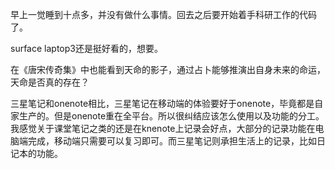 早上一觉睡到十点多，并没有做什么事情。回去之后要开始着手科研工作的代码了。

surface laptop3还是挺好看的，想要。

在《唐宋传奇集》中也能看到天命的影子，通过占卜能够推演出自身未来的命运，天命是否真的存在？

三星笔记和onenote相比，三星笔记在移动端的体验要好于onenote，毕竟都是自家生产的。但是onenote重在全平台。所以很纠结应该怎么使用以及功能的分工。我感觉关于课堂笔记之类的还是在knenote上记录会好点，大部分的记录功能在电脑端完成，移动端只需要可以复习即可。而三星笔记则承担生活上的记录，比如日记本的功能。
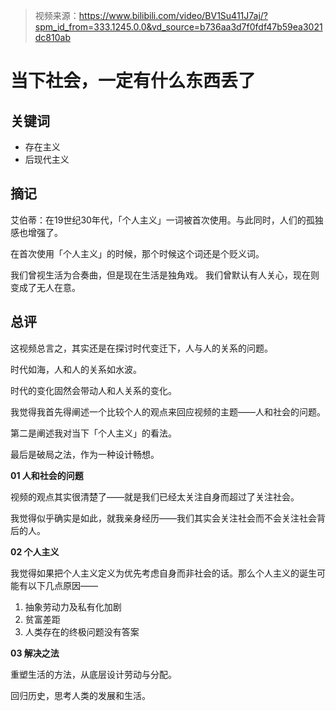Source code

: > 视频来源：https://www.bilibili.com/video/BV1Su411J7aj/?spm_id_from=333.1245.0.0&vd_source=b736aa3d7f0fdf47b59ea3021dc810ab

# 当下社会，一定有什么东西丢了

## 关键词

- 存在主义
- 后现代主义



## 摘记

艾伯蒂：在19世纪30年代，「个人主义」一词被首次使用。与此同时，人们的孤独感也增强了。

在首次使用「个人主义」的时候，那个时候这个词还是个贬义词。

我们曾视生活为合奏曲，但是现在生活是独角戏。 我们曾默认有人关心，现在则变成了无人在意。



## 总评

这视频总言之，其实还是在探讨时代变迁下，人与人的关系的问题。

时代如海，人和人的关系如水波。

时代的变化固然会带动人和人关系的变化。

我觉得我首先得阐述一个比较个人的观点来回应视频的主题——人和社会的问题。

第二是阐述我对当下「个人主义」的看法。

最后是破局之法，作为一种设计畅想。

**01 人和社会的问题**

视频的观点其实很清楚了——就是我们已经太关注自身而超过了关注社会。

我觉得似乎确实是如此，就我亲身经历——我们其实会关注社会而不会关注社会背后的人。



**02 个人主义**

我觉得如果把个人主义定义为优先考虑自身而非社会的话。那么个人主义的诞生可能有以下几点原因——

1. 抽象劳动力及私有化加剧
2. 贫富差距
3. 人类存在的终极问题没有答案



**03 解决之法**

重塑生活的方法，从底层设计劳动与分配。

回归历史，思考人类的发展和生活。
════════
Output the material verbatim, skipping the images.

 早上一觉睡到十点多，并没有做什么事情。回去之后要开始着手科研工作的代码了。

surface laptop3还是挺好看的，想要。

在《唐宋传奇集》中也能看到天命的影子，通过占卜能够推演出自身未来的命运，天命是否真的存在？

三星笔记和onenote相比，三星笔记在移动端的体验要好于onenote，毕竟都是自家生产的。但是onenote重在全平台。所以很纠结应该怎么使用以及功能的分工。我感觉关于课堂笔记之类的还是在knenote上记录会好点，大部分的记录功能在电脑端完成，移动端只需要可以复习即可。而三星笔记则承担生活上的记录，比如日记本的功能。
Source code

: > 视频来源：https://www.bilibili.com/video/BV1Su411J7aj/?spm_id_from=333.1245.0.0&vd_source=b736aa3d7f0fdf47b59ea3021dc810ab

# 当下社会，一定有什么东西丢了

## 关键词

- 存在主义
- 后现代主义



## 摘记

艾伯蒂：在19世纪30年代，「个人主义」一词被首次使用。与此同时，人们的孤独感也增强了。

在首次使用「个人主义」的时候，那个时候这个词还是个贬义词。

我们曾视生活为合奏曲，但是现在生活是独角戏。 我们曾默认有人关心，现在则变成了无人在意。



## 总评

这视频总言之，其实还是在探讨时代变迁下，人与人的关系的问题。

时代如海，人和人的关系如水波。

时代的变化固然会带动人和人关系的变化。

我觉得我首先得阐述一个比较个人的观点来回应视频的主题——人和社会的问题。

第二是阐述我对当下「个人主义」的看法。

最后是破局之法，作为一种设计畅想。

**01 人和社会的问题**

视频的观点其实很清楚了——就是我们已经太关注自身而超过了关注社会。

我觉得似乎确实是如此，就我亲身经历——我们其实会关注社会而不会关注社会背后的人。



**02 个人主义**

我觉得如果把个人主义定义为优先考虑自身而非社会的话。那么个人主义的诞生可能有以下几点原因——

1. 抽象劳动力及私有化加剧
2. 贫富差距
3. 人类存在的终极问题没有答案



**03 解决之法**

重塑生活的方法，从底层设计劳动与分配。

回归历史，思考人类的发展和生活。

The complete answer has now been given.